# Ibanez 3120?



## neon_black88 (Apr 24, 2008)

Tell me what you can about it!


----------



## supertruper1988 (Apr 24, 2008)

Best neck ive EVER played IMO

ToneZone6 and Paf Pro, LoPro, Offset dots, Mahogany Body, maple top all of the specs are perfect for me.


----------



## Jeff (Apr 24, 2008)

IMO, the pinnacle of Ibanez RG bolt-on guitars. As SuperTruper said, the neck is Jesus-like. The tops I've seen in person have been amazing, and the tone incredible. I prefer the Twilight Blue to the Deep Red, but that's just me. 

I highly recommend them. The later RGT3120 (with Lo Pro) was fantastic too, albeit very different feeling due to the Ultra neck.


----------



## Stitch (Apr 24, 2008)

Everything they said, plus the fact that I have a case for one for sale, sans RG3120.


----------



## itsallinmyh3ad (Apr 24, 2008)

I'd only like to say, that after owning 34 guitars in the past and present, the ONLY one I REALLY hate myself for trading was an RG3120. It really is THAT good.


----------



## Se7enMeister (Apr 24, 2008)

any pics?


----------



## itsallinmyh3ad (Apr 24, 2008)

Se7enMeister said:


> any pics?



This was mine. I saw it on ebay about 4-5 months ago. It got the pickups swapped for EMG's and whatnot.


----------



## FortePenance (Apr 25, 2008)

They look amazing, that's for one.


----------



## Stitch (Apr 25, 2008)

itsallinmyh3ad said:


> This was mine. I saw it on ebay about 4-5 months ago. It got the pickups swapped for EMG's and whatnot.
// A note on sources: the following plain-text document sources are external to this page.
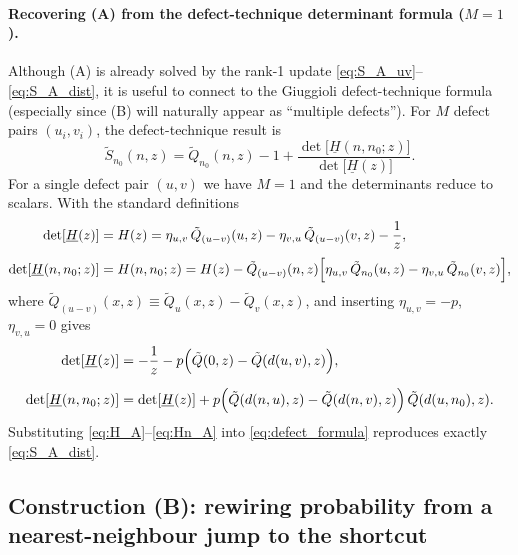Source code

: \documentclass[11pt]{article}
\begin{document}
\paragraph{Recovering (A) from the defect-technique determinant formula ($M=1$).}
Although (A) is already solved by the rank-1 update \eqref{eq:S_A_uv}--\eqref{eq:S_A_dist}, it is useful to connect to the
Giuggioli defect-technique formula (especially since (B) will naturally appear as ``multiple defects'').
For $M$ defect pairs $(u_i,v_i)$, the defect-technique result is
\begin{equation}
\tilde S_{n_0}(n,z)
=
\tilde Q_{n_0}(n,z)-1+\frac{\det\!\bigl[\underline{H}(n,n_0;z)\bigr]}{\det\!\bigl[\underline{H}(z)\bigr]}.
\label{eq:defect_formula}
\end{equation}
For a single defect pair $(u,v)$ we have $M=1$ and the determinants reduce to scalars.
With the standard definitions
\begin{align}
\det[\underline{H}(z)]
&=
H(z)
=
\eta_{u,v}\,\tilde Q_{(u-v)}(u,z)-\eta_{v,u}\,\tilde Q_{(u-v)}(v,z)-\frac{1}{z},
\label{eq:H_scalar}\\[1mm]
\det[\underline{H}(n,n_0;z)]
&=
H(n,n_0;z)
=
H(z)-\tilde Q_{(u-v)}(n,z)\Bigl[\eta_{u,v}\,\tilde Q_{n_0}(u,z)-\eta_{v,u}\,\tilde Q_{n_0}(v,z)\Bigr],
\label{eq:Hn_scalar}
\end{align}
where $\tilde Q_{(u-v)}(x,z)\equiv \tilde Q_u(x,z)-\tilde Q_v(x,z)$,
and inserting $\eta_{u,v}=-p$, $\eta_{v,u}=0$ gives
\begin{align}
\det[\underline{H}(z)]
&=
-\frac{1}{z}
-p\Bigl(\tilde Q(0,z)-\tilde Q(d(u,v),z)\Bigr),
\label{eq:H_A}\\[2mm]
\det[\underline{H}(n,n_0;z)]
&=
\det[\underline{H}(z)]
+p\Bigl(\tilde Q(d(n,u),z)-\tilde Q(d(n,v),z)\Bigr)\,\tilde Q(d(u,n_0),z).
\label{eq:Hn_A}
\end{align}
Substituting \eqref{eq:H_A}--\eqref{eq:Hn_A} into \eqref{eq:defect_formula} reproduces exactly \eqref{eq:S_A_dist}.

\subsection{Construction (B): rewiring probability from a nearest-neighbour jump to the shortcut}
\end{document}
That thing must slay gods.


----------



## Metal Ken (Apr 25, 2008)

My only complaint about them - No maple board. If they had that, there'd be no other reason to buy any other ibanez 6'er ever. This and the RGT3120 are the pinnacle of ibanez 6 strings.


----------



## GazPots (Apr 26, 2008)

Agreed. 

A mighty fine axe compounded by EMG's that for once look damn fine in the guitar. Great looking axe you got there.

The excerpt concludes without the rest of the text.